Under the agreement, nearly a year in the making, the two organizations in North Central Texas will share coverage online and through on-air platforms. The partners also plan to co-host future events.
When CEO Nico Leone started at the station two years ago, “it was pretty obvious that KERA wasn’t doing enough in Fort Worth from a news perspective,” he said.
After the Fort Worth Report began publishing news coverage in early 2021, KERA leaders “decided rather than trying to grow our presence on our own, it was a great opportunity to collaborate, to support their growth, and to try to find ways to work together towards a shared goal of more good local reporters on the ground in a community that had really seen a pretty profound loss of local journalism,” Leone said.
In its first year the Fort Worth Report has built up a team of about 18 staff. The digital news outlet covers city and county government, schools, healthcare, business, and arts and culture in Tarrant County.
”Our collaboration with KERA helps the Fort Worth Report share the story of the nation’s second-fastest-growing city with all of North Texas, the rest of the state and nation,” Chris Cobler, CEO and publisher, said in a press release. “Public media also serves as a good model for the financial sustainability our nonprofit, nonpartisan news organization is working to achieve.”
With the partnership, KERA sees an opportunity “to start bringing some of the content that they’re creating into our other channels and hearing more voices, getting more stories from Fort Worth while at the same time supporting their growth,” Leone said.
KERA is providing audio training in spot news so the Report staff will be able to file stories for KERA newscasts, Leone said.
To facilitate content sharing, KERA hired Juan Antonio Ramos as collaborations editor who will work as a liaison between the two newsrooms. KERA also provided funding for a journalist for the Report to focus on government accountability.

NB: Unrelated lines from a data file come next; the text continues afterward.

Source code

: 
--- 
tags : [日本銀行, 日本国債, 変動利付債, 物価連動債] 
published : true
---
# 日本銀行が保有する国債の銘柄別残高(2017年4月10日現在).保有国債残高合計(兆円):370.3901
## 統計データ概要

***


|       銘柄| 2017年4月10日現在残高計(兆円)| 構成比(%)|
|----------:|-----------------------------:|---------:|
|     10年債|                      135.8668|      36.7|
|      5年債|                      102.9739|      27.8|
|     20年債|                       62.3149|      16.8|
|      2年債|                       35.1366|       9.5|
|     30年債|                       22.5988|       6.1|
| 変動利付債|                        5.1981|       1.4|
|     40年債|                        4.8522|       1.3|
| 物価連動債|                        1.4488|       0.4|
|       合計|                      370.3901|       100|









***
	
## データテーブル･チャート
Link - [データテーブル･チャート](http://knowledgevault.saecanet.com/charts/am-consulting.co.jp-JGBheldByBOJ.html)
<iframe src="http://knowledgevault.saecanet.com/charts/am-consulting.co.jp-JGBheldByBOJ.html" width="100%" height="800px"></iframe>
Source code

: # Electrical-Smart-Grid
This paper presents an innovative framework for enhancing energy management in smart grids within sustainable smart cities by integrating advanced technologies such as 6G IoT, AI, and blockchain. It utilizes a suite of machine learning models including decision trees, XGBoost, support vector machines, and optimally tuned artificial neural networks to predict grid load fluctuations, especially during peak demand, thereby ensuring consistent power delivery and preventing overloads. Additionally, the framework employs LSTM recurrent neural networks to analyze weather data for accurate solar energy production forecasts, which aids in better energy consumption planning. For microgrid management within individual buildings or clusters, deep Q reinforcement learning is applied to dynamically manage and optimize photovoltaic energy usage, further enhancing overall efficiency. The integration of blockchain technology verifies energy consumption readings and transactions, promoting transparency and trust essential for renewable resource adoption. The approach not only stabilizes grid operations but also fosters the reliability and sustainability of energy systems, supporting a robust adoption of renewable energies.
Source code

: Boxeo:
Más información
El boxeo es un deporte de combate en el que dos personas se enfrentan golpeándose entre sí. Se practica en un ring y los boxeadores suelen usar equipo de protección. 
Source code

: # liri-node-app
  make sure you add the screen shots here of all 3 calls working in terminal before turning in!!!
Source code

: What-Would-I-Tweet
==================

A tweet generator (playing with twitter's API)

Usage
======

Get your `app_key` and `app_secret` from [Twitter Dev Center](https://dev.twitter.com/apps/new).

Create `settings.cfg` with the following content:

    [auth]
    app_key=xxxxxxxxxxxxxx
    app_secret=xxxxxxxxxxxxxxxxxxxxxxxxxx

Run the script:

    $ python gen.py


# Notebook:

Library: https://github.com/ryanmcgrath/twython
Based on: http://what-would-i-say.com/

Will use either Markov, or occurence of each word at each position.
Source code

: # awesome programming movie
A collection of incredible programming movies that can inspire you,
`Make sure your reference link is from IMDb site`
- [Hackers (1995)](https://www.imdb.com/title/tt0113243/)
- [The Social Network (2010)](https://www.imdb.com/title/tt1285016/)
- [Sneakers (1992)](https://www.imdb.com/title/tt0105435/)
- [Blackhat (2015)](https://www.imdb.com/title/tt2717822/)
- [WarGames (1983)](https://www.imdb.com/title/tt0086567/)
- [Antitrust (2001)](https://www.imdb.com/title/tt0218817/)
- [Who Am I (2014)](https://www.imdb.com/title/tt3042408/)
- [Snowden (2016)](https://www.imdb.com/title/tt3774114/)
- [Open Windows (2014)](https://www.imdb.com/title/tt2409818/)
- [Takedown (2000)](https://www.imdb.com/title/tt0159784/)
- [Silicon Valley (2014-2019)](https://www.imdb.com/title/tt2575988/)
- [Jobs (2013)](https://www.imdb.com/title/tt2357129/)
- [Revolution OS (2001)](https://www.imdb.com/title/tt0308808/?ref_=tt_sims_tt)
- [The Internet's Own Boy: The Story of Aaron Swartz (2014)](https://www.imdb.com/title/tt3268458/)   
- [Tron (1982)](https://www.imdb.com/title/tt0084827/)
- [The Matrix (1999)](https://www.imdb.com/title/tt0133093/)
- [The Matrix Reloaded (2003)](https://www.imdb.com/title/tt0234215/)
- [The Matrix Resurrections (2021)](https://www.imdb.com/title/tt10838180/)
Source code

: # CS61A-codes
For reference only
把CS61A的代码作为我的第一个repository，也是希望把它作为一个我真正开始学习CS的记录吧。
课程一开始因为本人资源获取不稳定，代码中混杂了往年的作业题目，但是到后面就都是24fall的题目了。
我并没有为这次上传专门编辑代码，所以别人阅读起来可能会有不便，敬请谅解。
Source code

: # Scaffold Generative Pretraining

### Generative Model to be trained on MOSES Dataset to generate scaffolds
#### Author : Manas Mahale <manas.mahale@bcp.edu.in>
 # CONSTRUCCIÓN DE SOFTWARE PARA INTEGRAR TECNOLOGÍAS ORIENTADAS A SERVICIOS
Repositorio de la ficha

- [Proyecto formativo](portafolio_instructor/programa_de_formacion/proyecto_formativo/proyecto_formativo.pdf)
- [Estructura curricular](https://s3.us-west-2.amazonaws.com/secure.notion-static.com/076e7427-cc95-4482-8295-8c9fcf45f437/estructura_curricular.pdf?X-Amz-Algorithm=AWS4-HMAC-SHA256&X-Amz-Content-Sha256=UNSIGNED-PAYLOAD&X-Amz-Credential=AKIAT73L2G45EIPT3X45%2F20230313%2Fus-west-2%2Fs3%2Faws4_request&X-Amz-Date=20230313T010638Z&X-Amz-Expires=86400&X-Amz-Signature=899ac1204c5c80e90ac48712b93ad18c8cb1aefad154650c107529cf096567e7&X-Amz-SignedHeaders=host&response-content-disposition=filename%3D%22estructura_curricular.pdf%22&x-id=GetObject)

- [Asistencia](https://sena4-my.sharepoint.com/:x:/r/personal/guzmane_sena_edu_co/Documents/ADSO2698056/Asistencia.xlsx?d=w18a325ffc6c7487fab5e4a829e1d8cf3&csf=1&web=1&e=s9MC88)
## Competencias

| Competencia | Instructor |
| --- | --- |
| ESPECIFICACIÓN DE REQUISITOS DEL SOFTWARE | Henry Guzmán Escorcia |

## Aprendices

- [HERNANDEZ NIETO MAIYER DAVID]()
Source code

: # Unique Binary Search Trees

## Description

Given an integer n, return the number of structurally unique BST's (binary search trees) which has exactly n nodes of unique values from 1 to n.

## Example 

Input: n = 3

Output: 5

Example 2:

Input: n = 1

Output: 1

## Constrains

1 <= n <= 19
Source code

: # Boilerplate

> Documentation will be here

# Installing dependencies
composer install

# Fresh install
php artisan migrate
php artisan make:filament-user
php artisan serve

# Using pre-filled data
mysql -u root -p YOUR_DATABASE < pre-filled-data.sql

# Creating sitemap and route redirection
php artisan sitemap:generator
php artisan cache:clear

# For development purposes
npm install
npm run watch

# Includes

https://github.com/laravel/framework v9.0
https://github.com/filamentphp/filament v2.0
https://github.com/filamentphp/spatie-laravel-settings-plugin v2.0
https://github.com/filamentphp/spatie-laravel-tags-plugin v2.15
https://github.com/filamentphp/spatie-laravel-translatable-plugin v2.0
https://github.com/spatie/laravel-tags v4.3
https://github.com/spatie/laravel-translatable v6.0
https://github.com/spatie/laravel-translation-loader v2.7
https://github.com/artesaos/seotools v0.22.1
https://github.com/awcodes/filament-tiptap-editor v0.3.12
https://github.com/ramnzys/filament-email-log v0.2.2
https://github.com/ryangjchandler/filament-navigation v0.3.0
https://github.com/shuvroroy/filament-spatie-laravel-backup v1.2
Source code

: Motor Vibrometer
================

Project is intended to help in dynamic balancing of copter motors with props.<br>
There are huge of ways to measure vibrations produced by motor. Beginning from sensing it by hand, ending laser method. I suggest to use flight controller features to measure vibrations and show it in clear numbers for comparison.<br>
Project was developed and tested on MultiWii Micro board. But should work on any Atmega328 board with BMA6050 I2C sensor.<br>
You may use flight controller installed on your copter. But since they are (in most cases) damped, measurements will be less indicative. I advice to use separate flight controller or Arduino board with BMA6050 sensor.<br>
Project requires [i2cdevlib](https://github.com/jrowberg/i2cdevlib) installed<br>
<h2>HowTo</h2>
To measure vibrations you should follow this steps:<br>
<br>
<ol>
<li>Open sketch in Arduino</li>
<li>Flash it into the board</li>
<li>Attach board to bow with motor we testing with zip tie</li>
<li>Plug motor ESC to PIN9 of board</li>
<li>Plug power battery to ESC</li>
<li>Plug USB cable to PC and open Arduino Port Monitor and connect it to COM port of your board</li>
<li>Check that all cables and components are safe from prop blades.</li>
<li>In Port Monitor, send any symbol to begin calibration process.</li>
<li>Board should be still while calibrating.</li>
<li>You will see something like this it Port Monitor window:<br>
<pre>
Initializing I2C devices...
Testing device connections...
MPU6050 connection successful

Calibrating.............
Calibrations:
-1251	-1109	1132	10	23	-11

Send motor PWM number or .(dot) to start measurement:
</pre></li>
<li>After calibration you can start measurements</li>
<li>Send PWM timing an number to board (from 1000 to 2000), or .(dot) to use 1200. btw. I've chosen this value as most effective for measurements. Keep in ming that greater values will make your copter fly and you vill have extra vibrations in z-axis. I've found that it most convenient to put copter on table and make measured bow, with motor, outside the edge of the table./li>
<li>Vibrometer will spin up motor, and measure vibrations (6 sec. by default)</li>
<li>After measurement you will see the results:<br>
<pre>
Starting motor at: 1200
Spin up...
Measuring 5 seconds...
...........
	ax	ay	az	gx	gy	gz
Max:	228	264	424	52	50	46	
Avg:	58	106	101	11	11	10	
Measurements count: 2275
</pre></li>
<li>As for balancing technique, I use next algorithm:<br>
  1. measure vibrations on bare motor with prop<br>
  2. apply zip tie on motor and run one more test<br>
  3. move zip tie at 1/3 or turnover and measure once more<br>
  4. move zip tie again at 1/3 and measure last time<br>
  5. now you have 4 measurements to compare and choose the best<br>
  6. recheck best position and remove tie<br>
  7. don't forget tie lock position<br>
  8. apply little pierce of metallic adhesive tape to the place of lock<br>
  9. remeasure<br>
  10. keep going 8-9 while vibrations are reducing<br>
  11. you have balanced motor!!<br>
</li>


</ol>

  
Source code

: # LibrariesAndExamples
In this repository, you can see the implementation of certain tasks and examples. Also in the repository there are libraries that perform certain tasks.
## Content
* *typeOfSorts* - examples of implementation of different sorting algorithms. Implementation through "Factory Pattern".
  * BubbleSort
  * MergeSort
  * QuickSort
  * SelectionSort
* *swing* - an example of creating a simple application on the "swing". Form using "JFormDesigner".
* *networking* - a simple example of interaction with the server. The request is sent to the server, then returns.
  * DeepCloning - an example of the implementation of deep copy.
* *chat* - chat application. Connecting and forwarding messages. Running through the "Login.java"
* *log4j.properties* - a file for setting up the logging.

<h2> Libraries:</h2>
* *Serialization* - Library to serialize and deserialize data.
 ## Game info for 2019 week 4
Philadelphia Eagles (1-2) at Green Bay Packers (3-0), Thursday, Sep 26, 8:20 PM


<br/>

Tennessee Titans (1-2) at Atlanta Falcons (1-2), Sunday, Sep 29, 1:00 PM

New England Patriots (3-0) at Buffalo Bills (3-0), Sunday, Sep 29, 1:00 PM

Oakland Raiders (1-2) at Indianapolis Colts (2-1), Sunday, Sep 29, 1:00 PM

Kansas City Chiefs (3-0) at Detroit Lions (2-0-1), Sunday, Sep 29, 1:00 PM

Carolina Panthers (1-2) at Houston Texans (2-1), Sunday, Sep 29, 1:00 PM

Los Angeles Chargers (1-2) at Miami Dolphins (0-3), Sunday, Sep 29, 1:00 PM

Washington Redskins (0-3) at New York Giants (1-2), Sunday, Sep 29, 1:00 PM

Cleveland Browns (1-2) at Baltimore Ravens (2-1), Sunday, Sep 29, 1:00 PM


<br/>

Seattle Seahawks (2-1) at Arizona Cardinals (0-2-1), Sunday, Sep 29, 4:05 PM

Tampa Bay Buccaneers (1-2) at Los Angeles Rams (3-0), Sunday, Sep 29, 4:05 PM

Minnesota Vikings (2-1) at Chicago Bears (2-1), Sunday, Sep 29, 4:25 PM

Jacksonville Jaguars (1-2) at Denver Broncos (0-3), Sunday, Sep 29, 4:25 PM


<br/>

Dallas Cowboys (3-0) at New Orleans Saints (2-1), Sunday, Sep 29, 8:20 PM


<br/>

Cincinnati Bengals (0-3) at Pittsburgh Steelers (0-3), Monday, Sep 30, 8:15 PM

One goal of the partnership is to reduce reporting redundancies in order to “widen North Texans’ access to local news,” according to the release.
“There’s a lot of opportunity for us to think about how we grow together, how we reach new audiences, how we reach more diverse audiences, how we connect to people who might not have a good, trusted local news service and frankly, how to fundraise together,” Leone said. As a public media organization, more good local journalism is a goal “we should be pursuing … whether it’s by growing our staff, by collaborating with others, or preferably both.”
The editorial partnership is part of the station’s “broader strategy of collaborating with all different types of organizations,” Leone said. The station recently announced a pending deal to take over management of a classical music station owned by the Dallas city government.
Editor’s note: This article has been revised to correct Cobler’s statement describing Fort Worth as the nation’s fastest growing city. Fort Worth is the second-fastest growing city.